(What to produce)
Among the entries below, take the line with "de suas manifestações" and the line with "enunciados verbais por", and output them and every line between them exactly, with nothing else.

[Stored data]
============

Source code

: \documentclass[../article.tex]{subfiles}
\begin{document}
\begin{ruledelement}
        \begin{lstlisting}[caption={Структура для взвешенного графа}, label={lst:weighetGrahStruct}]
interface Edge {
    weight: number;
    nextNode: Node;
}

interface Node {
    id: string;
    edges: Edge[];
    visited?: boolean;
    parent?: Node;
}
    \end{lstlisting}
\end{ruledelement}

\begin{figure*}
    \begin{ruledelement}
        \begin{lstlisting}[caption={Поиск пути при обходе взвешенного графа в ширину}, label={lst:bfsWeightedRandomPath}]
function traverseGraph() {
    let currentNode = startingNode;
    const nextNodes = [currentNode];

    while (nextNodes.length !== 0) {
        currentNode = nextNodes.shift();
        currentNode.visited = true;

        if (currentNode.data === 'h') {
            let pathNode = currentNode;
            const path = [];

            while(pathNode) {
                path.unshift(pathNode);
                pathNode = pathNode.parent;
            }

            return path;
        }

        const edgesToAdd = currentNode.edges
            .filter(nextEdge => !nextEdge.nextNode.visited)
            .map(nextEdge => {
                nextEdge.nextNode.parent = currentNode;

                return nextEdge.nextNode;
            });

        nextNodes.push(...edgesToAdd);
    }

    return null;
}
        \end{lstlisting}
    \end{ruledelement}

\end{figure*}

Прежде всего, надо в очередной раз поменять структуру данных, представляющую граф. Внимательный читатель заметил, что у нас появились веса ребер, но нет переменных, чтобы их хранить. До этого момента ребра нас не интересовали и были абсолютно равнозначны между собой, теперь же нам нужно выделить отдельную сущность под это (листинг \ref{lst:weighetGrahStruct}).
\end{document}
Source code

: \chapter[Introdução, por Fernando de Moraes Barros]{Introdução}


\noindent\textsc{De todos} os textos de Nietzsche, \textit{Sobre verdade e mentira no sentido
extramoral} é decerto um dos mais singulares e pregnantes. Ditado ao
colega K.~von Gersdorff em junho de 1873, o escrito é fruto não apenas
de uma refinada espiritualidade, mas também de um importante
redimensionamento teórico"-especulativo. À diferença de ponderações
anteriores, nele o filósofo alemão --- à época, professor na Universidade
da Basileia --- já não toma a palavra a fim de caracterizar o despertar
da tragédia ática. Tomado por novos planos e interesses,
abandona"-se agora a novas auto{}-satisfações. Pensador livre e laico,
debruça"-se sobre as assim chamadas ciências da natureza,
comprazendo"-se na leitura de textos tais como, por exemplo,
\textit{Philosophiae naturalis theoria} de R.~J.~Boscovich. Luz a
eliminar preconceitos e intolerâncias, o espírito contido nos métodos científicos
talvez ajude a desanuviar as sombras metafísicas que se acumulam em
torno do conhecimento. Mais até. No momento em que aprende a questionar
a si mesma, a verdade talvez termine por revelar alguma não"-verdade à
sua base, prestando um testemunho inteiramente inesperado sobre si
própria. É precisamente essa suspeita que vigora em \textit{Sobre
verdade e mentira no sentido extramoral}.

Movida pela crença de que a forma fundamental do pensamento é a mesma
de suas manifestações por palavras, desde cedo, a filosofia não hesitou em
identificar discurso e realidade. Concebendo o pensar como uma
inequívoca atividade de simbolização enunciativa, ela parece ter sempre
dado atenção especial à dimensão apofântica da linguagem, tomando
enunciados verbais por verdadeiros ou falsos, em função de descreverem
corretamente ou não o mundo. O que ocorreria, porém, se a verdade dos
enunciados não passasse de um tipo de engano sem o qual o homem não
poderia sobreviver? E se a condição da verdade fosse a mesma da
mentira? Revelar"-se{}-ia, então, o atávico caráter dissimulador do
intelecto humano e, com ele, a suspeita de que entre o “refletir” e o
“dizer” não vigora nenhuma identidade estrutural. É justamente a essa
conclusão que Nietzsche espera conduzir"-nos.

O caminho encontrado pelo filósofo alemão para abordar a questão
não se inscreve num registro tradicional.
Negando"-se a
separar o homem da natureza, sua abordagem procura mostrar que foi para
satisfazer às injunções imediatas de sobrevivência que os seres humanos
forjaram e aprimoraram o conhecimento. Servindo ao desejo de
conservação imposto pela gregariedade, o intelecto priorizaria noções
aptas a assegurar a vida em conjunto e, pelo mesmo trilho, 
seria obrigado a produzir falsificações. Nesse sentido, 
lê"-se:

============

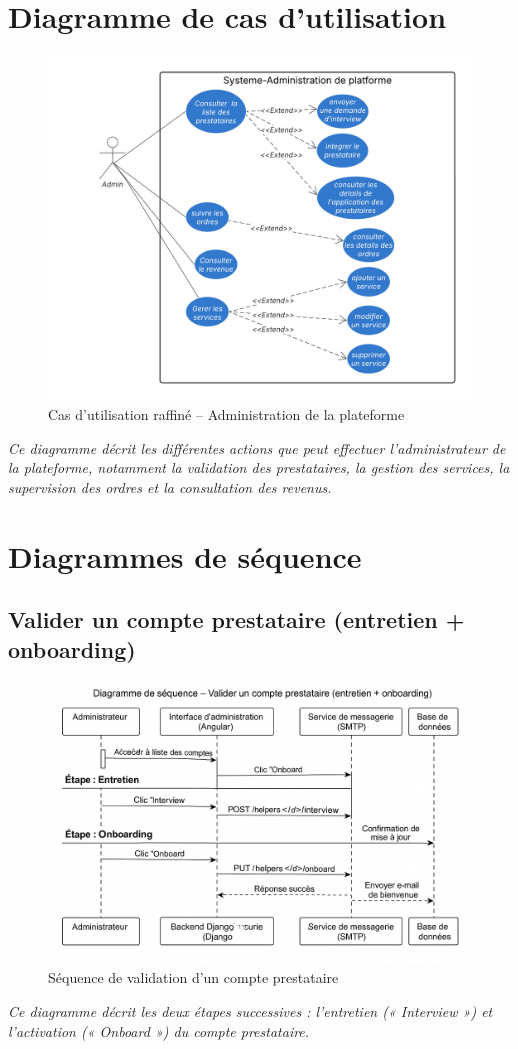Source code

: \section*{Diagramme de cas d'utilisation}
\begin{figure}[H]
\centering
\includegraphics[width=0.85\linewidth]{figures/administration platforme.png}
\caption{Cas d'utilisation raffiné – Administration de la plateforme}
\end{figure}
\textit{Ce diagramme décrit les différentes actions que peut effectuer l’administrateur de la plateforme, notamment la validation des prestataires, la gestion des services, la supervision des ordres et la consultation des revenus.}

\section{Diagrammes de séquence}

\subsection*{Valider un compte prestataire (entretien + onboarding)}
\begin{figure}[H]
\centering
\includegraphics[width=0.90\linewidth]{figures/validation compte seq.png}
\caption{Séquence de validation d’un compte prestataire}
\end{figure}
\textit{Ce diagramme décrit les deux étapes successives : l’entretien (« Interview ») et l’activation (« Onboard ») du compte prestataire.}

============

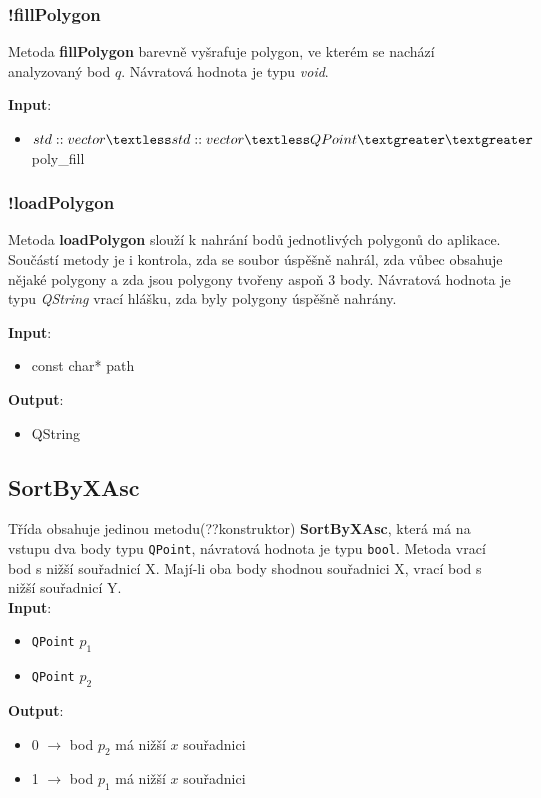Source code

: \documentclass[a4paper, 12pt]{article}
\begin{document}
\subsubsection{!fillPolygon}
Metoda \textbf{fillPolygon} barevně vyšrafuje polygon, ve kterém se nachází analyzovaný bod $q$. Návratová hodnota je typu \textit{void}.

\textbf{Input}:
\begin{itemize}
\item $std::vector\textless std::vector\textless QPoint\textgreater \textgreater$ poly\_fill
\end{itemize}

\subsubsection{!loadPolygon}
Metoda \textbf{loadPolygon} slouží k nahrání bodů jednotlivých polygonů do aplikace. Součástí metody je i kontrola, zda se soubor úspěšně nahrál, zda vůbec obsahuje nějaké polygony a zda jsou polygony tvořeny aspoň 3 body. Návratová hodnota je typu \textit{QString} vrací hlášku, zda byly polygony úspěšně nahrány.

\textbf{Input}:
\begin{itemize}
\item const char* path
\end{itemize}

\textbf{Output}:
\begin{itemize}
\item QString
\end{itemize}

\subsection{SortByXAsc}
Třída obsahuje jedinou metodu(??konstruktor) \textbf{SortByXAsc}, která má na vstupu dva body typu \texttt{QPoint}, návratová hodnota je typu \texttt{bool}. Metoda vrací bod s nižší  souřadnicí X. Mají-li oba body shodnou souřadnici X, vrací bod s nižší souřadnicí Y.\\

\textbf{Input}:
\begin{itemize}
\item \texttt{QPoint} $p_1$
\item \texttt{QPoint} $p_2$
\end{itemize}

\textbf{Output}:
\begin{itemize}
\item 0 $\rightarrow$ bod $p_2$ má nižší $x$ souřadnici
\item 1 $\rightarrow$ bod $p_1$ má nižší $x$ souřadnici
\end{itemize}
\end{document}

============

(Finished task)
de suas manifestações por palavras, desde cedo, a filosofia não hesitou em
identificar discurso e realidade. Concebendo o pensar como uma
inequívoca atividade de simbolização enunciativa, ela parece ter sempre
dado atenção especial à dimensão apofântica da linguagem, tomando
enunciados verbais por verdadeiros ou falsos, em função de descreverem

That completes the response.